EXERCISE DATA =
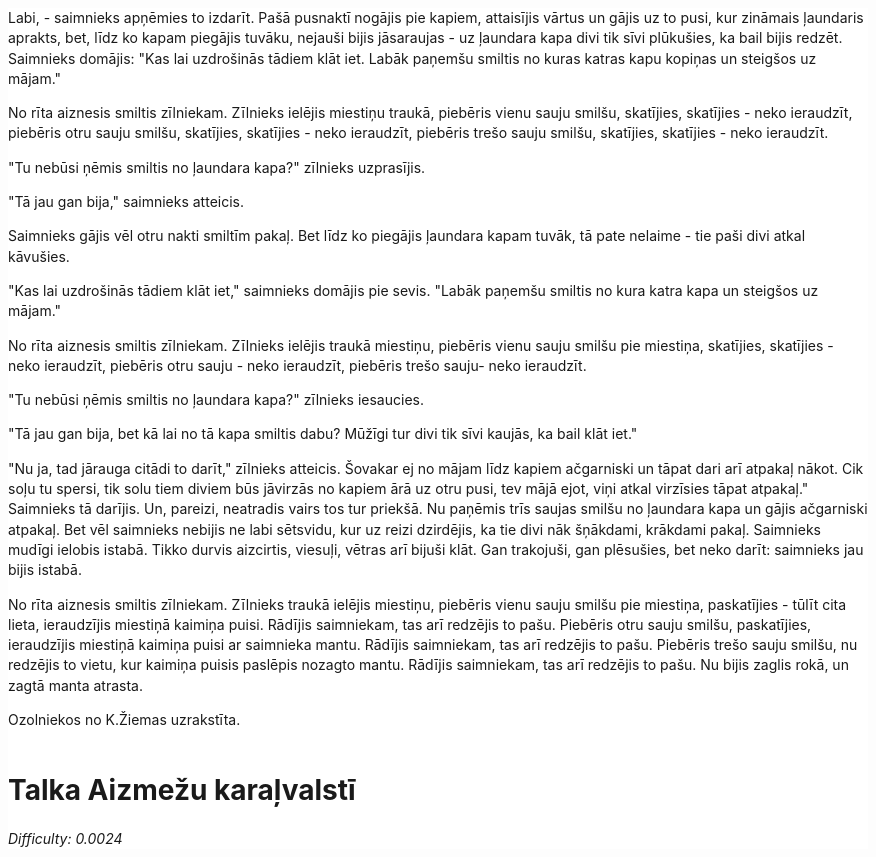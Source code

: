 
 Labi, - saimnieks apņēmies to izdarīt. Pašā pusnaktī nogājis pie kapiem, attaisījis vārtus un gājis uz to pusi, kur zināmais ļaundaris aprakts, bet, līdz ko kapam piegājis tuvāku, nejauši bijis jāsaraujas - uz ļaundara kapa divi tik sīvi plūkušies, ka bail bijis redzēt. Saimnieks domājis: "Kas lai uzdrošinās tādiem klāt iet. Labāk paņemšu smiltis no kuras katras kapu kopiņas un steigšos uz mājam."


 No rīta aiznesis smiltis zīlniekam. Zīlnieks ielējis miestiņu traukā, piebēris vienu sauju smilšu, skatījies, skatījies - neko ieraudzīt, piebēris otru sauju smilšu, skatījies, skatījies - neko ieraudzīt, piebēris trešo sauju smilšu, skatījies, skatījies - neko ieraudzīt.


 "Tu nebūsi ņēmis smiltis no ļaundara kapa?" zīlnieks uzprasījis.


 "Tā jau gan bija," saimnieks atteicis.


 Saimnieks gājis vēl otru nakti smiltīm pakaļ. Bet līdz ko piegājis ļaundara kapam tuvāk, tā pate nelaime - tie paši divi atkal kāvušies.


 "Kas lai uzdrošinās tādiem klāt iet," saimnieks domājis pie sevis. "Labāk paņemšu smiltis no kura katra kapa un steigšos uz mājam."


 No rīta aiznesis smiltis zīlniekam. Zīlnieks ielējis traukā miestiņu, piebēris vienu sauju smilšu pie miestiņa, skatījies, skatījies - neko ieraudzīt, piebēris otru sauju - neko ieraudzīt, piebēris trešo sauju- neko ieraudzīt.


 "Tu nebūsi ņēmis smiltis no ļaundara kapa?" zīlnieks iesaucies.


 "Tā jau gan bija, bet kā lai no tā kapa smiltis dabu? Mūžīgi tur divi tik sīvi kaujās, ka bail klāt iet."


 "Nu ja, tad jārauga citādi to darīt," zīlnieks atteicis. Šovakar ej no mājam līdz kapiem ačgarniski un tāpat dari arī atpakaļ nākot. Cik soļu tu spersi, tik solu tiem diviem būs jāvirzās no kapiem ārā uz otru pusi, tev mājā ejot, viņi atkal virzīsies tāpat atpakaļ."
 Saimnieks tā darījis. Un, pareizi, neatradis vairs tos tur priekšā. Nu paņēmis trīs saujas smilšu no ļaundara kapa un gājis ačgarniski atpakaļ. Bet vēl saimnieks nebijis ne labi sētsvidu, kur uz reizi dzirdējis, ka tie divi nāk šņākdami, krākdami pakaļ. Saimnieks mudīgi ielobis istabā. Tikko durvis aizcirtis, viesuļi, vētras arī bijuši klāt. Gan trakojuši, gan plēsušies, bet neko darīt: saimnieks jau bijis istabā.


 No rīta aiznesis smiltis zīlniekam. Zīlnieks traukā ielējis miestiņu, piebēris vienu sauju smilšu pie miestiņa, paskatījies - tūlīt cita lieta, ieraudzījis miestiņā kaimiņa puisi. Rādījis saimniekam, tas arī redzējis to pašu. Piebēris otru sauju smilšu, paskatījies, ieraudzījis miestiņā kaimiņa puisi ar saimnieka mantu. Rādījis saimniekam, tas arī redzējis to pašu. Piebēris trešo sauju smilšu, nu redzējis to vietu, kur kaimiņa puisis paslēpis nozagto mantu. Rādījis saimniekam, tas arī redzējis to pašu. Nu bijis zaglis rokā, un zagtā manta atrasta.

 Ozolniekos no K.Žiemas uzrakstīta.

# Talka Aizmežu karaļvalstī
*Difficulty: 0.0024*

WORK INSTRUCTIONS = Lines containing the word "atteicis": say how many there are in the material, with no other text.

WRITTEN SOLUTION = 2